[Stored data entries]
━━━━━━
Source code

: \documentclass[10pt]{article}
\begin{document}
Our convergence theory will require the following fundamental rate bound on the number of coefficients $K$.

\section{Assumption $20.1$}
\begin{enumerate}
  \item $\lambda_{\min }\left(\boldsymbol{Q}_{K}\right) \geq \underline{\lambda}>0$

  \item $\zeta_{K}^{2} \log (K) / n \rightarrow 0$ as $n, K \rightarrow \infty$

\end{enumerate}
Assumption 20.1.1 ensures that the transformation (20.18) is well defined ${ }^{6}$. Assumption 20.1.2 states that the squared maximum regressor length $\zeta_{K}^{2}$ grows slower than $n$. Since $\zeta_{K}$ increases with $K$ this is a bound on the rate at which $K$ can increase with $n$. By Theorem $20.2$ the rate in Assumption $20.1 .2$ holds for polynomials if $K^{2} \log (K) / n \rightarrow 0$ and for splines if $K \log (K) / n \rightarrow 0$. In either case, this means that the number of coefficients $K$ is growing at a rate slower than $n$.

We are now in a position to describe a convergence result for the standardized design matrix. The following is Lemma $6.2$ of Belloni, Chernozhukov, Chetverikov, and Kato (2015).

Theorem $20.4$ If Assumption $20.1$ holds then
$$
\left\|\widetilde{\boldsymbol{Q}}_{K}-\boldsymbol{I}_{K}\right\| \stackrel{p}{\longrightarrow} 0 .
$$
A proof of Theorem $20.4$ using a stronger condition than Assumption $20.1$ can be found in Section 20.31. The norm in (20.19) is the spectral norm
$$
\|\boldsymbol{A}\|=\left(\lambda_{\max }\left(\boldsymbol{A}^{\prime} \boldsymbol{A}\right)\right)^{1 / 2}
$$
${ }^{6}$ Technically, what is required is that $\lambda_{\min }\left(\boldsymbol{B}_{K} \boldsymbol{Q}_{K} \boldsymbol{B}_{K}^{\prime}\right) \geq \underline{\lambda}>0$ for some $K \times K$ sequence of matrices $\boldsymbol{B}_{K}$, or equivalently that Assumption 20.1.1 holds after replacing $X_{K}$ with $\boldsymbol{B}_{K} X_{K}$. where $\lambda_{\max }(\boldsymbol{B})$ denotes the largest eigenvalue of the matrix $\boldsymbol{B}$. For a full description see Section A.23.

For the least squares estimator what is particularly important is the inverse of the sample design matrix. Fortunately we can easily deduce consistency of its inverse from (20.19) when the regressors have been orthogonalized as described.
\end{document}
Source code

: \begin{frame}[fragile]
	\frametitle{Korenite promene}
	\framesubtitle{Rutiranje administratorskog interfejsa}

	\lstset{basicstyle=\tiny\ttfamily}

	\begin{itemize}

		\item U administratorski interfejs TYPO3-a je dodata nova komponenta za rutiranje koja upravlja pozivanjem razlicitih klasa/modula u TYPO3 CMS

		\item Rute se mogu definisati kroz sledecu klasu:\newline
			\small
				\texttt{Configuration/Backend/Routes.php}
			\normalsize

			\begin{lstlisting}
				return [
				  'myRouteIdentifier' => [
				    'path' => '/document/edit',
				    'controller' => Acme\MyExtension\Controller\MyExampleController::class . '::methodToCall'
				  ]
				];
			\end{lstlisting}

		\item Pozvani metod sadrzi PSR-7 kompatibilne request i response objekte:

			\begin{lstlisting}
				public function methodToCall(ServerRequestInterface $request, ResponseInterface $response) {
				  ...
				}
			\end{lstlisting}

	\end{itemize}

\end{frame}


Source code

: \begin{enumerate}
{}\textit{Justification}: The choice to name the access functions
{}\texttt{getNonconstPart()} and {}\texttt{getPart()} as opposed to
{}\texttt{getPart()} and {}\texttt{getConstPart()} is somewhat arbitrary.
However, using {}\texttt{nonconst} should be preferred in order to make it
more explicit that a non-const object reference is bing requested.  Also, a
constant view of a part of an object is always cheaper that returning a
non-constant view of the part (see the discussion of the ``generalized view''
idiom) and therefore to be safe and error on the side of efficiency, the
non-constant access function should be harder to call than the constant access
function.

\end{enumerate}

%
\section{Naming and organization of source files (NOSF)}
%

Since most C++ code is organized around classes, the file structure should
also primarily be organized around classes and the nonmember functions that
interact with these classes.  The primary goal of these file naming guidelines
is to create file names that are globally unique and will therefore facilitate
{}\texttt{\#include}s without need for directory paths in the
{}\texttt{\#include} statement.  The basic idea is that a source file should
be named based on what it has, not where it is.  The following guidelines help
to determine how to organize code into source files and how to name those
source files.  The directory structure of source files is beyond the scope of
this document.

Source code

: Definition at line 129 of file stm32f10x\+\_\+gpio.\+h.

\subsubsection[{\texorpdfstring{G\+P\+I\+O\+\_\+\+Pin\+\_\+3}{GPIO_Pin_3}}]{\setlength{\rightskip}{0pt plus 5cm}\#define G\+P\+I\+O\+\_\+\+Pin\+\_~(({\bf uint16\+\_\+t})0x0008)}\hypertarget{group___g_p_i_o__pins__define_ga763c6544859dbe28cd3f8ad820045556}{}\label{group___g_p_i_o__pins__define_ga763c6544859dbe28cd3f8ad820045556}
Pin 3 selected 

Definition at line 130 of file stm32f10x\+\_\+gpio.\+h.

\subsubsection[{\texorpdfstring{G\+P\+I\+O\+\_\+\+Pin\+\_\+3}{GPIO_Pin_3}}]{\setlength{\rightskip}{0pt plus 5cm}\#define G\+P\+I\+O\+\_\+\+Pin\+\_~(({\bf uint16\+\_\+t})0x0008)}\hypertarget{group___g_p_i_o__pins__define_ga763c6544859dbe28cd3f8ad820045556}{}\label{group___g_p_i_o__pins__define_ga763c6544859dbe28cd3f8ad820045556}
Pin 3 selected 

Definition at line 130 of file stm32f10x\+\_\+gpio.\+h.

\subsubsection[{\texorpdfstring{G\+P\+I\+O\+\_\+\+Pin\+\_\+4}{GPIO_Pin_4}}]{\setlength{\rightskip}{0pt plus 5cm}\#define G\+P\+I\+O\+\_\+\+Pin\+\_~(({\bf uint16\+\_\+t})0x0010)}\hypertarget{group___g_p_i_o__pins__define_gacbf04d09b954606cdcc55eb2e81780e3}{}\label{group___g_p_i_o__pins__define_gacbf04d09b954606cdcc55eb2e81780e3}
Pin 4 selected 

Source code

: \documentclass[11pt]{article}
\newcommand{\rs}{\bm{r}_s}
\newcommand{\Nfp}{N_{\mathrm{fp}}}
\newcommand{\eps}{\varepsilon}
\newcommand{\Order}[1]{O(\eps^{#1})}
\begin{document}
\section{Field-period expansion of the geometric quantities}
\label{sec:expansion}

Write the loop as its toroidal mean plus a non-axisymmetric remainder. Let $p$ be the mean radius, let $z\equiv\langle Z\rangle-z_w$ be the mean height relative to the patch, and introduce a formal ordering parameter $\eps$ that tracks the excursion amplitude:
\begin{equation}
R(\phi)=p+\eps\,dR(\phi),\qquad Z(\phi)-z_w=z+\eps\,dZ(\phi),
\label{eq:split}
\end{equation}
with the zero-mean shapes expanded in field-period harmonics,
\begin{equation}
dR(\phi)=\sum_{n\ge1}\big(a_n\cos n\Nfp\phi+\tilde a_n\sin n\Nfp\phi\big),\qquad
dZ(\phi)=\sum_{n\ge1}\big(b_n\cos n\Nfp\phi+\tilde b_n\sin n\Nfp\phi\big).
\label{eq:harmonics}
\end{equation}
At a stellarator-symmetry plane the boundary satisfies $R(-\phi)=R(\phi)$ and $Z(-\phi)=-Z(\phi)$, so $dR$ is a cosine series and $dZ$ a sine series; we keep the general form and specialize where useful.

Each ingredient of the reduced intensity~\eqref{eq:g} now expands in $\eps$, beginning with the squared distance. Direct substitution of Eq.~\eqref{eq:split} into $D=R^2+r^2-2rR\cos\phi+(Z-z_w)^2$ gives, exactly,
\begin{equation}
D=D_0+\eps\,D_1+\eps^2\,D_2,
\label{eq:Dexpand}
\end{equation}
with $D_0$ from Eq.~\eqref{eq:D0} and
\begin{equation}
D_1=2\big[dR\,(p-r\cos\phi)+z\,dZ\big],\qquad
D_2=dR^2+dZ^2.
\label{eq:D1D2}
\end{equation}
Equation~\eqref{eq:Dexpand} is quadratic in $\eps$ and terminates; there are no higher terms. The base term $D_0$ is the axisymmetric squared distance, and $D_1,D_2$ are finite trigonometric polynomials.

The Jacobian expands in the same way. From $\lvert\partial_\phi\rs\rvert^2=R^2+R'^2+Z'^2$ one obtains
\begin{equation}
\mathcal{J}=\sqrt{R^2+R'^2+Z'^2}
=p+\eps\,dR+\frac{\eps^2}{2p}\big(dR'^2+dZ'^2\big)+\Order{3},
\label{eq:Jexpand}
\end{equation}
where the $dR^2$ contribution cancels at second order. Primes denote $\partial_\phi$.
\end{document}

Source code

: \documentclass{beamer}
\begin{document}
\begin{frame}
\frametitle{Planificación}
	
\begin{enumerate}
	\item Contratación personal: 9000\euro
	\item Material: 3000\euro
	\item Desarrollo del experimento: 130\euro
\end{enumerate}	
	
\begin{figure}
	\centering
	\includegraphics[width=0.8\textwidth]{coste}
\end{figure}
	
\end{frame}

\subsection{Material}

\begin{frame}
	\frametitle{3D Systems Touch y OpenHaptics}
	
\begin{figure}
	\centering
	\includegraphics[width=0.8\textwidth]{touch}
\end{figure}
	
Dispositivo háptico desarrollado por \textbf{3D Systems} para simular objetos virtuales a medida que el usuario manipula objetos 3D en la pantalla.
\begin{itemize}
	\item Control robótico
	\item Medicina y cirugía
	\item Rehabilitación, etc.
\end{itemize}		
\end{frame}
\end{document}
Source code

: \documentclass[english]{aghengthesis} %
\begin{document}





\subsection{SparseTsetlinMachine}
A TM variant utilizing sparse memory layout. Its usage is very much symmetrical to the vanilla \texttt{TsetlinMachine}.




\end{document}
━━━━━━
§ **Required action**: Wherever the string "eqref" is found in the entries, copy the line it sits in.

§ **Answer to this problem**:
Each ingredient of the reduced intensity~\eqref{eq:g} now expands in $\eps$, beginning with the squared distance. Direct substitution of Eq.~\eqref{eq:split} into $D=R^2+r^2-2rR\cos\phi+(Z-z_w)^2$ gives, exactly,
with $D_0$ from Eq.~\eqref{eq:D0} and
Equation~\eqref{eq:Dexpand} is quadratic in $\eps$ and terminates; there are no higher terms. The base term $D_0$ is the axisymmetric squared distance, and $D_1,D_2$ are finite trigonometric polynomials.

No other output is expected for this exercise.